Okay, so since this mixture input has very low boiling points, we're not seeing any liquid phase, therefore, there is only one real root (the vapor root). What I want FindRoot to do is start searching at a value of 1. –  kale Aug 22 '12 at 15:53
    
In the case of you seeking the "vapor root", then yes, the ideal gas approximation as the starting point is a logical choice... –  J. M. Aug 22 '12 at 15:54

1 Answer 1

up vote 3 down vote accepted

Although this may be a little esoteric of a question, I can't begin to tell you how many times I've searched the web for a good implementation of an EOS. Engineers (especially petroleum and chemical engineers) use them often.

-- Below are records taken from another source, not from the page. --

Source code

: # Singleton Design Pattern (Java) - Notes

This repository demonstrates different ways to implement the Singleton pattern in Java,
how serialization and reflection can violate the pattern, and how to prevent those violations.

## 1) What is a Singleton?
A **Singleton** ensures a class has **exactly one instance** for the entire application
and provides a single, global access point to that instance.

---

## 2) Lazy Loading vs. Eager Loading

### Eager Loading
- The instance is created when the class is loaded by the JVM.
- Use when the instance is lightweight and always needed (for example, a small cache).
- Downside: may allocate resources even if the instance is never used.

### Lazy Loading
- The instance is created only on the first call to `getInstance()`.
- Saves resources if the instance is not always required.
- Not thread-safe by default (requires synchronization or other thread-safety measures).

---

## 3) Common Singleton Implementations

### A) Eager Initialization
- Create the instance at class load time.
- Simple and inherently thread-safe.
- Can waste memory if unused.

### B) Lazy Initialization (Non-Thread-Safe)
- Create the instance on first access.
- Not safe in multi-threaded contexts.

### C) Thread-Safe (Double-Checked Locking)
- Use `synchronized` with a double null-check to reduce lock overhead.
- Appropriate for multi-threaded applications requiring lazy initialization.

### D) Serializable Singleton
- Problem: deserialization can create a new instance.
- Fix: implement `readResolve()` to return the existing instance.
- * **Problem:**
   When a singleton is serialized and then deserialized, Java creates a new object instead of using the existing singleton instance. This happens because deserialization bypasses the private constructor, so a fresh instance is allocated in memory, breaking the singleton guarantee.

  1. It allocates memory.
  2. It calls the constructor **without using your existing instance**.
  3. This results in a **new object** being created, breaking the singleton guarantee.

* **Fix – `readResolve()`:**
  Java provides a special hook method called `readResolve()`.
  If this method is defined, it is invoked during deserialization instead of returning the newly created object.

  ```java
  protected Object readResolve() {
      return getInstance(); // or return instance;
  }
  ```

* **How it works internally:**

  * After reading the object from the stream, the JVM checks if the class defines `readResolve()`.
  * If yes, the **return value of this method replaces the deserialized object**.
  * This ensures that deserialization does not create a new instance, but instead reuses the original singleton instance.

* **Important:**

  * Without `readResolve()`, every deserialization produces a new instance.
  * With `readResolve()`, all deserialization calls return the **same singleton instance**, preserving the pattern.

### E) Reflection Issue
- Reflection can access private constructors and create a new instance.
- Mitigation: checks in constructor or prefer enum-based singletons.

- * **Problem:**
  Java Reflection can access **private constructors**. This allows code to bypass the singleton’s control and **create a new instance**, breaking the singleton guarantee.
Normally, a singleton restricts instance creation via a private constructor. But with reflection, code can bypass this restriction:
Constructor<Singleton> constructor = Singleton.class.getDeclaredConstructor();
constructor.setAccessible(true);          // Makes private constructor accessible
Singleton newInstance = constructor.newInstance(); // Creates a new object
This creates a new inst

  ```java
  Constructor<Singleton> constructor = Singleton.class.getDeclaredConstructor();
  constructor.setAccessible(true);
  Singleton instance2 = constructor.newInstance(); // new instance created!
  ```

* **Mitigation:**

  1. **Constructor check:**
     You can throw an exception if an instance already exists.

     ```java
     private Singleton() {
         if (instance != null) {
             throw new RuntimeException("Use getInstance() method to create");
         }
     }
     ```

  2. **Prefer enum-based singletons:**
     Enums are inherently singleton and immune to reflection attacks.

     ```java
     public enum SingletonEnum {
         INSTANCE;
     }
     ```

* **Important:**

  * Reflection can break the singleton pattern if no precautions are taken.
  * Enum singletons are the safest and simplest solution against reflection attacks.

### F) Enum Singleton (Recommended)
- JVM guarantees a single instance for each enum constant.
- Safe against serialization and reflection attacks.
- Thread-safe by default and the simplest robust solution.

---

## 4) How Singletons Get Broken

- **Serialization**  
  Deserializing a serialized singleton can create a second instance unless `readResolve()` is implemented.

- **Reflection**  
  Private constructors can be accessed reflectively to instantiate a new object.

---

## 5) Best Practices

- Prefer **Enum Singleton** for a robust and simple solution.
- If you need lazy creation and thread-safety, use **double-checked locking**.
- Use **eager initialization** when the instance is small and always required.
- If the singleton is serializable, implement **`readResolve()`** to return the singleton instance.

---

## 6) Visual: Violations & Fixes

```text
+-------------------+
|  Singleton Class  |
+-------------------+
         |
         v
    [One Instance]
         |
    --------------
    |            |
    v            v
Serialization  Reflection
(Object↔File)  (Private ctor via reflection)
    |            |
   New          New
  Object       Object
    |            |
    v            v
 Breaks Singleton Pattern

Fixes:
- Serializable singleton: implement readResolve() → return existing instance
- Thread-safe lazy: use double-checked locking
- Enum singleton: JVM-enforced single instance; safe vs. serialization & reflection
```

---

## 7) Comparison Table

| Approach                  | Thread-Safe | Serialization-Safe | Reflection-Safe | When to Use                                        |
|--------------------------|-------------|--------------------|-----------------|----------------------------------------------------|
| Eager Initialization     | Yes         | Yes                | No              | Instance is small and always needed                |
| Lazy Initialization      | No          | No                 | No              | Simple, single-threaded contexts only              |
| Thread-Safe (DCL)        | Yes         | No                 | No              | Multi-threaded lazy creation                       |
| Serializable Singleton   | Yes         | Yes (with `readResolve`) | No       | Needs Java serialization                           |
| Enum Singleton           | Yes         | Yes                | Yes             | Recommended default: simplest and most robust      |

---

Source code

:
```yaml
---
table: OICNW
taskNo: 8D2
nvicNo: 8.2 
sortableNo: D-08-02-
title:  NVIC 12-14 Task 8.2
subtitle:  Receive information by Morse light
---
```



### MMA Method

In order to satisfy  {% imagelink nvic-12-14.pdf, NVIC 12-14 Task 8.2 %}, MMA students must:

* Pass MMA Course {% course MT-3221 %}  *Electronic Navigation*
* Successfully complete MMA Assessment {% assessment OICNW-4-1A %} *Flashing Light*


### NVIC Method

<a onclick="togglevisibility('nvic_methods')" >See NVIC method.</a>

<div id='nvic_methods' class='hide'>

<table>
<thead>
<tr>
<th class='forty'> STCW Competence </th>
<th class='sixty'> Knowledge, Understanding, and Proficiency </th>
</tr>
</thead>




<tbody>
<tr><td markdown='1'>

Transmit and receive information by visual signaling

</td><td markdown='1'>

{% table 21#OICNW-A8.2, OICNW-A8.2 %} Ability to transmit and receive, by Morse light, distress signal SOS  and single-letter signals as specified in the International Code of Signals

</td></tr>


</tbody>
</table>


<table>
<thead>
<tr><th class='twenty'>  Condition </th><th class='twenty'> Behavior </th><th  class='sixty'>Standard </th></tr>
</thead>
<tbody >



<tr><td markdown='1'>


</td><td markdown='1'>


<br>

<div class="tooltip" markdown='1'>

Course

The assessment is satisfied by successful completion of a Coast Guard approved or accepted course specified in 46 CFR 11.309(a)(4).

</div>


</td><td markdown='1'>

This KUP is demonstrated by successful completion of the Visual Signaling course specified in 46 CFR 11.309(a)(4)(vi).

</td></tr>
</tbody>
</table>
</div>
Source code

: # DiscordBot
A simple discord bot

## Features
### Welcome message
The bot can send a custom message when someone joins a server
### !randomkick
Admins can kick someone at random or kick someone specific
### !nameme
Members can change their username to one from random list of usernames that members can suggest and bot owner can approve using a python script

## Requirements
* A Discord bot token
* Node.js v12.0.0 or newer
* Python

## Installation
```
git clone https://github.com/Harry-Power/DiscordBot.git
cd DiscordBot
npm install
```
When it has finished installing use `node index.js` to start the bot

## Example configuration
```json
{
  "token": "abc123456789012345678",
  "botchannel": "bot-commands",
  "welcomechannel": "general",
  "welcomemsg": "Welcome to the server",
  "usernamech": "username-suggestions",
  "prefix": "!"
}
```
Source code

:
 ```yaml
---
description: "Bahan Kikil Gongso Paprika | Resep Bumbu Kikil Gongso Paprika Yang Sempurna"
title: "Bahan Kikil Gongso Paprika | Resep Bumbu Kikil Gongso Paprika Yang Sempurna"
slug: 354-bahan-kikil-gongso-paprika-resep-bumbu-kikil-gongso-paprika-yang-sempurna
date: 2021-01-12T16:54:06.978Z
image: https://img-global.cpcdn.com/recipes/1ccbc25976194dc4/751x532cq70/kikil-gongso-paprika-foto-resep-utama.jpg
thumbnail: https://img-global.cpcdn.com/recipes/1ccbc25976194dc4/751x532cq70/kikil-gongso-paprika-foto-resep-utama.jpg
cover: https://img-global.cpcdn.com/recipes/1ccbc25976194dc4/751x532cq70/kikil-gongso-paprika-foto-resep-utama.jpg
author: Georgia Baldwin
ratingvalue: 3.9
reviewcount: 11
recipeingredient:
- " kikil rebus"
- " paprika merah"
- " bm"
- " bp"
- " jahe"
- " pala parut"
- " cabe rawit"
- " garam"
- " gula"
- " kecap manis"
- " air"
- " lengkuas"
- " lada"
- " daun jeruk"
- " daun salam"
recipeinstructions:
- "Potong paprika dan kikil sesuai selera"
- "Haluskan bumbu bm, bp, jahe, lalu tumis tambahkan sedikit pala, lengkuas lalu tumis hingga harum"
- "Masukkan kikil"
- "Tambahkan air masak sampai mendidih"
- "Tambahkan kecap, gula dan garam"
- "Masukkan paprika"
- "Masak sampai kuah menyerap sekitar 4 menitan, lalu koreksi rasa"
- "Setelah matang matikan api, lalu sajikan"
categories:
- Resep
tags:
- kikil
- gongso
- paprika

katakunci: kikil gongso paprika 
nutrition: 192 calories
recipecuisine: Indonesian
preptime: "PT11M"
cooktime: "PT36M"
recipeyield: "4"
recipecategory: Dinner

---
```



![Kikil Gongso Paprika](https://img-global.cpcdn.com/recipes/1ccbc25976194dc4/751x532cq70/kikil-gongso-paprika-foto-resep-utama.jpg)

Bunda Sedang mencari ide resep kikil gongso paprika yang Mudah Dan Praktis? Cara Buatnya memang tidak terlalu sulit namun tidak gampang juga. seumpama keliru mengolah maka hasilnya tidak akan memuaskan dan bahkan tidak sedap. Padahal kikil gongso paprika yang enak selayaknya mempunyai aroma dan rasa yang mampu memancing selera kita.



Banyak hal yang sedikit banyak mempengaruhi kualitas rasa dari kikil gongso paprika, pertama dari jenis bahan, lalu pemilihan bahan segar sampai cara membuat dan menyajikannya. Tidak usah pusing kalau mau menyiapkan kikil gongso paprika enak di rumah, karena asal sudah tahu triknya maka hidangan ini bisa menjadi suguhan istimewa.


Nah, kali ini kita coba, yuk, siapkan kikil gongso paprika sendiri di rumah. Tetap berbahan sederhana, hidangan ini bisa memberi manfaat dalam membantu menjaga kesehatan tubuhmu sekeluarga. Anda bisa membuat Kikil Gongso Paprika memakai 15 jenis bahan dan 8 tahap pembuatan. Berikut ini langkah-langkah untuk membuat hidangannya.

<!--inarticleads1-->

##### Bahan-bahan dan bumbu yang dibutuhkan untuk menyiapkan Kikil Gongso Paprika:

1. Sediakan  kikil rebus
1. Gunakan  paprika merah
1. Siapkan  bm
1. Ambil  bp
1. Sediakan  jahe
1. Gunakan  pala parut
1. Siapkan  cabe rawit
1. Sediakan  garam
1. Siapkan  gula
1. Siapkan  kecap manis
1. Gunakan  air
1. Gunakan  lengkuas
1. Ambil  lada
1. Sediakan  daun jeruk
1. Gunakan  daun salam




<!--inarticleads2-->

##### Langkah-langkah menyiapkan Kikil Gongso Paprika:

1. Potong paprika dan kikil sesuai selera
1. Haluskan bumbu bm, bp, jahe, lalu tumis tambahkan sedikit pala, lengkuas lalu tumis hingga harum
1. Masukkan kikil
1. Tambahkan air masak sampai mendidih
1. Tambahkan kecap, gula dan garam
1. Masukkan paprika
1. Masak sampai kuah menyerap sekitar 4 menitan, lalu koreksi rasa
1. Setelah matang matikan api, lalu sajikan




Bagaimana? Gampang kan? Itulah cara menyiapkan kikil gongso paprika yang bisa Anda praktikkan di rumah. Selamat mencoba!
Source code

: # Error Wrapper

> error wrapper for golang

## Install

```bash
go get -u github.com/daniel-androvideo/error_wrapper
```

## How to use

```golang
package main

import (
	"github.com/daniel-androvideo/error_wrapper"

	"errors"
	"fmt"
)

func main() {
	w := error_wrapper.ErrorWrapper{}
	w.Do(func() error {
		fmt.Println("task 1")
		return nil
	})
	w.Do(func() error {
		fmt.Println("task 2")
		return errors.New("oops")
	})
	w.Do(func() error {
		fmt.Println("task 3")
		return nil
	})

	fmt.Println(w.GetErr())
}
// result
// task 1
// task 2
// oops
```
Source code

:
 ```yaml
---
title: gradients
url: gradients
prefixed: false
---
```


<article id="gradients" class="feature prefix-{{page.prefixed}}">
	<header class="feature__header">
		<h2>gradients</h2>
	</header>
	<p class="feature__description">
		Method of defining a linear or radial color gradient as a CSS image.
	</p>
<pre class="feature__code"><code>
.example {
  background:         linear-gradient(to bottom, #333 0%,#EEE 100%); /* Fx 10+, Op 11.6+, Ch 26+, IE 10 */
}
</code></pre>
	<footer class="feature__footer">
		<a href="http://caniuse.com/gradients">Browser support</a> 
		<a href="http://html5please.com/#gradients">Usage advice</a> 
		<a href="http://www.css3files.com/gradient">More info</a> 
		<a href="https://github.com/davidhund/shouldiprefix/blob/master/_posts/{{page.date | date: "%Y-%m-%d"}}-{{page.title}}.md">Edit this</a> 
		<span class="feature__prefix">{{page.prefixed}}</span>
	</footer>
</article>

Here is my implementation for a three component system: (1-methane, 2-ethane, 3-carbon dioxide):

Define experimental parameters in initialization cell:

xi = {0.966294, 0.015073, 0.018633}; (*mol percent methane, ethane, carbon dioxide*)
Tc = {190.4, 305.4,304.1}; (*critical temps in K*)
Pc = {46, 48.8, 73.8}; (*critical pressures in bar*)
\[Omega] = {0.011, 0.099, 0.239}; (*acentric factors*)
kij = {{0, -0.003, 0.09},{-0.003, 0, 0.13},{0.09, 0.13, 0}}; (*binary interaction parameters*)
rgas = 0.00008314; (*universal gas constant*)
comps = Length[xi]; (*number of components*)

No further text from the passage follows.